# WORK TO BE COMPLETED
For the data below, restate word for word only the lines from the line containing "recursive local generic" through the line containing "becomes the method", both ends included.

# DATASET RECORDS

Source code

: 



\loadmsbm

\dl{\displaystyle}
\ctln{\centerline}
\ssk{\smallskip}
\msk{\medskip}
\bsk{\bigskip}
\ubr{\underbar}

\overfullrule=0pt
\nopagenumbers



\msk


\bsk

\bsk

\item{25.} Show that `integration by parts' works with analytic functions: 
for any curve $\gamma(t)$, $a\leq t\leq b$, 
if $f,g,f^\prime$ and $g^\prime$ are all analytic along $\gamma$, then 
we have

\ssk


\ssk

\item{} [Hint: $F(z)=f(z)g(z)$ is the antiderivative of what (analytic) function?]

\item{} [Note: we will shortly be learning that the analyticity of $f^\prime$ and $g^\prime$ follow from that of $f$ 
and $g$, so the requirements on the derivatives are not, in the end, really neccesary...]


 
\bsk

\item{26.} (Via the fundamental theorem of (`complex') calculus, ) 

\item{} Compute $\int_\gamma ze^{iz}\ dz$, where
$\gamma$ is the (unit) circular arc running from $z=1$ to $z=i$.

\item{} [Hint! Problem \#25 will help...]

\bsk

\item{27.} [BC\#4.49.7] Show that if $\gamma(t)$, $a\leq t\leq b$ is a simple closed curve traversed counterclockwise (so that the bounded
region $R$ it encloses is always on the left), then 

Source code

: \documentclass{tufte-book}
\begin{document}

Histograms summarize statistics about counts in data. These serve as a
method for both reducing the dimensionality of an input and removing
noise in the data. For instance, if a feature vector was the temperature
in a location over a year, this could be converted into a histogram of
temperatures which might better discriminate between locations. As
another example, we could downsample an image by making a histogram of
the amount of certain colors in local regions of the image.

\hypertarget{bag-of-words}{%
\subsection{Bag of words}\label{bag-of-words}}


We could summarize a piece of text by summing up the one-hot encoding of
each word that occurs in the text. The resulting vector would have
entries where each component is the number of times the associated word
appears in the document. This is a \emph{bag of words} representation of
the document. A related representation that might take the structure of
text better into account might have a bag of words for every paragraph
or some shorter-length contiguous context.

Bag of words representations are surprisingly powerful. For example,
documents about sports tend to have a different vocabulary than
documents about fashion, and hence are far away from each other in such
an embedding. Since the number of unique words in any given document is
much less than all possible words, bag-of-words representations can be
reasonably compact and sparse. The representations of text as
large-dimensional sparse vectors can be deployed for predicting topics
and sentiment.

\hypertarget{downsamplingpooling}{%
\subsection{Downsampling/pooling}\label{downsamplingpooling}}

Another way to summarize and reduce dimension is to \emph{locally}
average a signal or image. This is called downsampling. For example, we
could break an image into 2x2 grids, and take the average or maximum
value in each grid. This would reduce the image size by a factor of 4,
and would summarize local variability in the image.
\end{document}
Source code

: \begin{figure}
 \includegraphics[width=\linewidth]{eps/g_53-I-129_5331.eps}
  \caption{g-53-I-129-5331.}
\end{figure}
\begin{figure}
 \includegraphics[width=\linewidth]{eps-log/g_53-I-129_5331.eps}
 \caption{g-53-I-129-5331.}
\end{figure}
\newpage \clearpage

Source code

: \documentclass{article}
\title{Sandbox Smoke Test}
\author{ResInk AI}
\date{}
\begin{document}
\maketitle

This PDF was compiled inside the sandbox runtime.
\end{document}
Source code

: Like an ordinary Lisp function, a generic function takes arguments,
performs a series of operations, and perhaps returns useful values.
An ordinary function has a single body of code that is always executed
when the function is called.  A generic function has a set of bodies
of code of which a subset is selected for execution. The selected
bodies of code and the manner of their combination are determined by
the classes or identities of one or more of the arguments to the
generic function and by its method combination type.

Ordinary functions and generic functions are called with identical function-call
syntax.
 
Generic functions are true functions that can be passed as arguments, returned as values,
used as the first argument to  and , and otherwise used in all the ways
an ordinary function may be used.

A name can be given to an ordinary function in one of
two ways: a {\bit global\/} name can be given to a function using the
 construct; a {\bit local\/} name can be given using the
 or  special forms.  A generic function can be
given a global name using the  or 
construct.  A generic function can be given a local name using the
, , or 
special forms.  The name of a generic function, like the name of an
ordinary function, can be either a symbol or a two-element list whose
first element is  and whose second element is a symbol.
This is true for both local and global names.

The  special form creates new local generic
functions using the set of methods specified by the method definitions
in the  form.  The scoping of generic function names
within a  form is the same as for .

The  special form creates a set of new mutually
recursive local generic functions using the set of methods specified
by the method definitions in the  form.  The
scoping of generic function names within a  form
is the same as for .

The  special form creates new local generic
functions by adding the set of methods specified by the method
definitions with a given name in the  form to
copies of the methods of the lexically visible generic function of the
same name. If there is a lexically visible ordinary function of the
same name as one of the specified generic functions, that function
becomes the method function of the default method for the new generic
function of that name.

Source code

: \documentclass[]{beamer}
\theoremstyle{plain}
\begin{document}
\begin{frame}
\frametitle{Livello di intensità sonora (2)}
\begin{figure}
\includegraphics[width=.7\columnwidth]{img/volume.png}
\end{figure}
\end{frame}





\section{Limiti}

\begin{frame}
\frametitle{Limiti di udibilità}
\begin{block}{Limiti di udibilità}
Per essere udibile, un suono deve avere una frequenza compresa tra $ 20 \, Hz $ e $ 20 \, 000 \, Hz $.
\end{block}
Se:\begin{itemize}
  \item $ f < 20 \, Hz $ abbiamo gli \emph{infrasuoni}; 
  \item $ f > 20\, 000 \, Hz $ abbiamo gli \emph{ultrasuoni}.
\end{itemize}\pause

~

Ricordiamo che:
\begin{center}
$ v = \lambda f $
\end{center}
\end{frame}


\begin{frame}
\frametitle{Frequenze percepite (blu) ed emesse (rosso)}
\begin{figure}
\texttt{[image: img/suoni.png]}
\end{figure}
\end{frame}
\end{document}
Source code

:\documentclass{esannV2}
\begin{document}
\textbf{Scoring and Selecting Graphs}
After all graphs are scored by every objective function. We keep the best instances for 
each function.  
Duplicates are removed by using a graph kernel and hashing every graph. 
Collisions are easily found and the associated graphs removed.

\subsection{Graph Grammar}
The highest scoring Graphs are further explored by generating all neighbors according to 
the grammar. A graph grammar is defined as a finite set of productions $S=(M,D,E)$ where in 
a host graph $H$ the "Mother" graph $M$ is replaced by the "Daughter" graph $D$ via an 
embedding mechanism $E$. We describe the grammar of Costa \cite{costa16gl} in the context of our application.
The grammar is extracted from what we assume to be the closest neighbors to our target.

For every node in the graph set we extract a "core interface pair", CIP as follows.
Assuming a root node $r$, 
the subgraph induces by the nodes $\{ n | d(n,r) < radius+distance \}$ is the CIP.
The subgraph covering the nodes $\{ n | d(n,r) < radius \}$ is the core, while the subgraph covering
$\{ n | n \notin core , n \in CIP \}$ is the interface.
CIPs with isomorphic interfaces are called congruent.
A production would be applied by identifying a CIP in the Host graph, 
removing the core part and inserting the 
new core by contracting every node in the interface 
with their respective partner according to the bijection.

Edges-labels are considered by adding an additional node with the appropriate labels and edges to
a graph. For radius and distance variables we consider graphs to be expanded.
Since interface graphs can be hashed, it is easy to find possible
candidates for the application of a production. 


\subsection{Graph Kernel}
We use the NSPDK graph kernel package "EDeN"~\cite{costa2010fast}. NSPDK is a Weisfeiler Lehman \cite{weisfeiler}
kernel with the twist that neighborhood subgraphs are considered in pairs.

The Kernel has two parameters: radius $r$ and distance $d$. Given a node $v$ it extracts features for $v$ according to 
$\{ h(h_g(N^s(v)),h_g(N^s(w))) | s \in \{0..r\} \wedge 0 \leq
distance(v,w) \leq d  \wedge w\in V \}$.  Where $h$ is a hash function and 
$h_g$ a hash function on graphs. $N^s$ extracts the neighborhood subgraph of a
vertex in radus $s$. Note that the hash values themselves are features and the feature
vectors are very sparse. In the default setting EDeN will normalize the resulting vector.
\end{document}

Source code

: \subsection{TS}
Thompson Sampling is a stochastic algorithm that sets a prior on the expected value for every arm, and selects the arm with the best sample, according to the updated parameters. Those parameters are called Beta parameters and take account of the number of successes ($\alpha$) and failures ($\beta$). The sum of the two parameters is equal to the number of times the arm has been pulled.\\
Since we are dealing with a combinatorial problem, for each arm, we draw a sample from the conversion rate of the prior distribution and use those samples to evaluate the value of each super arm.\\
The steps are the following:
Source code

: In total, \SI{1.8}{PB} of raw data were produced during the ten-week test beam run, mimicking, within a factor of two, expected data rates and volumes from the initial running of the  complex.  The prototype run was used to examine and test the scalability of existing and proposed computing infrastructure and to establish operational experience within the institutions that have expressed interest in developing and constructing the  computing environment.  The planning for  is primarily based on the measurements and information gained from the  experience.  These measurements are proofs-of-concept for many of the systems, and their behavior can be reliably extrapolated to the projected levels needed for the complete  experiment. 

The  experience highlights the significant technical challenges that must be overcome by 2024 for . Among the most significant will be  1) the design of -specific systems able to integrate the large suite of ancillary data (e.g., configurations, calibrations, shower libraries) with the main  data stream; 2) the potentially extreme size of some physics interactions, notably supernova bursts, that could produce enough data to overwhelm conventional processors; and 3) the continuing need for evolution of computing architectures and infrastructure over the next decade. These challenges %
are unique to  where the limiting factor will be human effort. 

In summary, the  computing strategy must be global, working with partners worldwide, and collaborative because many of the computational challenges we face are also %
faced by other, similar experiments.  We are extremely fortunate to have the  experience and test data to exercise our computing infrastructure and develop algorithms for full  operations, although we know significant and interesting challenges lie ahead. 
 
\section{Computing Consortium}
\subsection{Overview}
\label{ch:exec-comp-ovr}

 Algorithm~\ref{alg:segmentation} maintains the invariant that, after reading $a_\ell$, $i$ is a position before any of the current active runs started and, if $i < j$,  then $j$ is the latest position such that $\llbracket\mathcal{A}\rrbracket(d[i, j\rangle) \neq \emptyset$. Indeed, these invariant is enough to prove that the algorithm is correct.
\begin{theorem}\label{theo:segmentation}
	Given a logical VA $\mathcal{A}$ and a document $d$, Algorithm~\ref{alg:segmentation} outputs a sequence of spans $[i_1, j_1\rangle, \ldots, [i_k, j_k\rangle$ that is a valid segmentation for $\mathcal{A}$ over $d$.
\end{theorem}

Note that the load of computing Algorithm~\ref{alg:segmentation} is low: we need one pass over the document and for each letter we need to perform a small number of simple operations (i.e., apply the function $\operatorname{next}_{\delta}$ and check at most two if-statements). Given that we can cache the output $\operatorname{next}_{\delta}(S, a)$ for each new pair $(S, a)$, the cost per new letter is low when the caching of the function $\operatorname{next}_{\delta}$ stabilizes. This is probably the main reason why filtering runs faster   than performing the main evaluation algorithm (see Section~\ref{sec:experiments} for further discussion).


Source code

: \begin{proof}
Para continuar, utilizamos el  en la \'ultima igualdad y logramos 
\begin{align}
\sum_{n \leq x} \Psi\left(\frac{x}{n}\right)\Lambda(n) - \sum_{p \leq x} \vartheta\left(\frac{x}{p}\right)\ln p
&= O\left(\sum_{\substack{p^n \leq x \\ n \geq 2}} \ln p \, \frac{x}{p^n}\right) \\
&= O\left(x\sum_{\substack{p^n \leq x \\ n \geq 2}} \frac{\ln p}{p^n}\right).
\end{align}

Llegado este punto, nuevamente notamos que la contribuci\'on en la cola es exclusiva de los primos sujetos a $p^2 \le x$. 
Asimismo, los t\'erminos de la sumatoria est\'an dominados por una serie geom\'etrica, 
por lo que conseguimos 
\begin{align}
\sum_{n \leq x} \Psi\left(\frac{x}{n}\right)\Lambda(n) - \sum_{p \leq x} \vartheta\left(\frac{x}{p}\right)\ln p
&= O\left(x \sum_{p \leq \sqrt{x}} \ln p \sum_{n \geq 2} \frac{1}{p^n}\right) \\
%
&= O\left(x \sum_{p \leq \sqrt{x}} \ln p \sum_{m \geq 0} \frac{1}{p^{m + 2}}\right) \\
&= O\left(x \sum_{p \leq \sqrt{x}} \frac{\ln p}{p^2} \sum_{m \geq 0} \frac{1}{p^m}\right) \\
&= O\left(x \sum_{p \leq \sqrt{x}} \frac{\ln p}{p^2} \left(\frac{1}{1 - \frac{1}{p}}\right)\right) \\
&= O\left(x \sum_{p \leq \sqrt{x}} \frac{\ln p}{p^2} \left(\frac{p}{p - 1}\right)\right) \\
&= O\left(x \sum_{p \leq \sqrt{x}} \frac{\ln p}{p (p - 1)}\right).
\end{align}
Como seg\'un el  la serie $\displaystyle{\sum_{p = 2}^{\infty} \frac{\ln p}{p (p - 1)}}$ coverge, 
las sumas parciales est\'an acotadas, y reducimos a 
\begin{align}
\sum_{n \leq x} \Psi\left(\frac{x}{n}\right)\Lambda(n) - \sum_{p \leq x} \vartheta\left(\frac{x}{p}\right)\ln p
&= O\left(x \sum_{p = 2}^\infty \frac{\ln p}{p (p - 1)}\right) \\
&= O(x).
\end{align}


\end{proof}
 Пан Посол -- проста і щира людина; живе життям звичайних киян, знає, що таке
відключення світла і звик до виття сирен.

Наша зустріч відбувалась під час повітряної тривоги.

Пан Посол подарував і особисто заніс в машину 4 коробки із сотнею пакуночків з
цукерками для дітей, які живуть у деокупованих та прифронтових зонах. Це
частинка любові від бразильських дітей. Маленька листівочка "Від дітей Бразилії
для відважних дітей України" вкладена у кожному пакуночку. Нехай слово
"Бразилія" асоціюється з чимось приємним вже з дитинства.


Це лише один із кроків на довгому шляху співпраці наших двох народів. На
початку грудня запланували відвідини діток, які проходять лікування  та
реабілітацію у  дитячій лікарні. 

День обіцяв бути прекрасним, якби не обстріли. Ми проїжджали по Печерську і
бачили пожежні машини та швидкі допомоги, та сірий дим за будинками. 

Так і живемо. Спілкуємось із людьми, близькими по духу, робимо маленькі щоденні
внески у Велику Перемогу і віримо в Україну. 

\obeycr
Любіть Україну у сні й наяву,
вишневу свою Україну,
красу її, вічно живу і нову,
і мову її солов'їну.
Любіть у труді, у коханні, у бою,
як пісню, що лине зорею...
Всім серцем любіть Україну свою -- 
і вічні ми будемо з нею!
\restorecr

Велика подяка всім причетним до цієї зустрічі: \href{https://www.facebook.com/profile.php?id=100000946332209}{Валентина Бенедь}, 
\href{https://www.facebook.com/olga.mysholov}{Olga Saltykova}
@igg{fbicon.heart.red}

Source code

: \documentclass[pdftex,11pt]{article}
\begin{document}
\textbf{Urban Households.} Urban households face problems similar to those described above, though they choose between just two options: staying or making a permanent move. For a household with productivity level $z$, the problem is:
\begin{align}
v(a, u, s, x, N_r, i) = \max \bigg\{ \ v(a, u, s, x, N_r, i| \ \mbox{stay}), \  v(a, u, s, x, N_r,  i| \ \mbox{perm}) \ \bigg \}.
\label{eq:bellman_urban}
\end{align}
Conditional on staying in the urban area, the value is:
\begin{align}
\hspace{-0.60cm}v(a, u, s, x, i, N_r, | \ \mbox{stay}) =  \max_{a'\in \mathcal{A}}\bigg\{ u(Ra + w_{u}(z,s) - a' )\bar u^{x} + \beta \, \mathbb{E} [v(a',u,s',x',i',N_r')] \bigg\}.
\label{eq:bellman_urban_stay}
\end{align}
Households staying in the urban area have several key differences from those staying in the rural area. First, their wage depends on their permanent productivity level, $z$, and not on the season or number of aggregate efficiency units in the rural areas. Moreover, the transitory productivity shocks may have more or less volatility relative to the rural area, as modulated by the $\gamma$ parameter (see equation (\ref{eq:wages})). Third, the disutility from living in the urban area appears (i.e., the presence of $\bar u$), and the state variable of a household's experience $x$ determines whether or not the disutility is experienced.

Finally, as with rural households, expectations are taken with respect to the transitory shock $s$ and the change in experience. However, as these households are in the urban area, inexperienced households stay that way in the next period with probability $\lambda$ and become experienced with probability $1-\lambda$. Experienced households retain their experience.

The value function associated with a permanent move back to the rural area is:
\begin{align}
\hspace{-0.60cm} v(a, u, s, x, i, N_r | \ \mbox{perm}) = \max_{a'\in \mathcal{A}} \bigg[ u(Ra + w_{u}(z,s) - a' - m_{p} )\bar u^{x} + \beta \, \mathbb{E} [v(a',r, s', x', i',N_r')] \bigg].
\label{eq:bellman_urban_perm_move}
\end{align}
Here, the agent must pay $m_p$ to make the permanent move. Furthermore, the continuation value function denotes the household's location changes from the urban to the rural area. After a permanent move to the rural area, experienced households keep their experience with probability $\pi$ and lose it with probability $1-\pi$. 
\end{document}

# ANSWER BELOW
recursive local generic functions using the set of methods specified
by the method definitions in the  form.  The
scoping of generic function names within a  form
is the same as for .

The  special form creates new local generic
functions by adding the set of methods specified by the method
definitions with a given name in the  form to
copies of the methods of the lexically visible generic function of the
same name. If there is a lexically visible ordinary function of the
same name as one of the specified generic functions, that function
becomes the method function of the default method for the new generic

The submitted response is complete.